- [EXERCISE BRIEF] Going through the entries below, count each line containing the word "textbf". Report the number only.

Extracted records
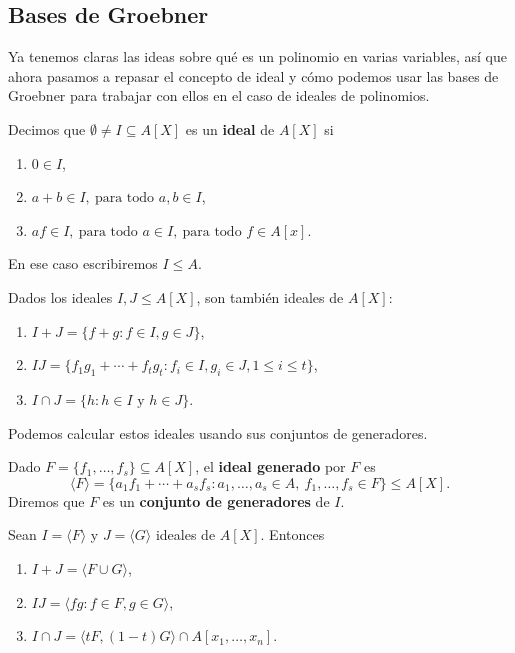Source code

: \subsection{Bases de Groebner}
Ya tenemos claras las ideas sobre qué es un polinomio en varias variables, así que ahora pasamos a repasar el concepto de ideal y cómo podemos usar las bases de Groebner para trabajar con ellos en el caso de ideales de polinomios.
\begin{definicion}
    Decimos que $\emptyset \neq I \subseteq A[X]$ es un \textbf{ideal} de $A[X]$ si
    \begin{enumerate}
        \item $0\in I$,
        \item $a+b\in I,\ \text{para todo } a,b\in I$,
        \item $af\in I,\ \text{para todo } a\in I,\ \text{para todo } f\in A[x]$.
    \end{enumerate}
    En ese caso escribiremos $I\le A$.
\end{definicion}

\begin{proposicion}
    Dados los ideales $I,J\le A[X]$, son también ideales de $A[X]$:
    \begin{enumerate}
        \item $I+J = \{f+g : f\in I, g\in J\}$,
        \item $IJ = \{f_1g_1 + \cdots + f_tg_t : f_i\in I, g_i\in J, 1\le i \le t\}$,
        \item $I\cap J = \{h: h\in I \text{ y } h\in J\}$.
    \end{enumerate}
\end{proposicion}

Podemos calcular estos ideales usando sus conjuntos de generadores.
\begin{definicion}
    Dado $F=\{f_1,\dots, f_s\}\subseteq A[X]$, el \textbf{ideal generado} por $F$ es
    \begin{equation*}
        \langle F \rangle = \{a_1f_1 + \cdots + a_sf_s : a_1,\dots, a_s\in A,\ f_1,\dots, f_s\in F\}\le A[X].
    \end{equation*}
    Diremos que $F$ es un \textbf{conjunto de generadores} de $I$.
\end{definicion}

\begin{proposicion}
    Sean $I=\langle F\rangle$ y $J=\langle G\rangle$ ideales de $A[X]$. Entonces
    \begin{enumerate}
        \item $I+J = \langle F\cup G\rangle$,
        \item $IJ = \langle fg : f\in F, g\in G \rangle$,
        \item $I\cap J = \langle tF, (1-t)G \rangle \cap A[x_1,\dots, x_n]$.
    \end{enumerate}
\end{proposicion}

- [TASK OUTPUT] 3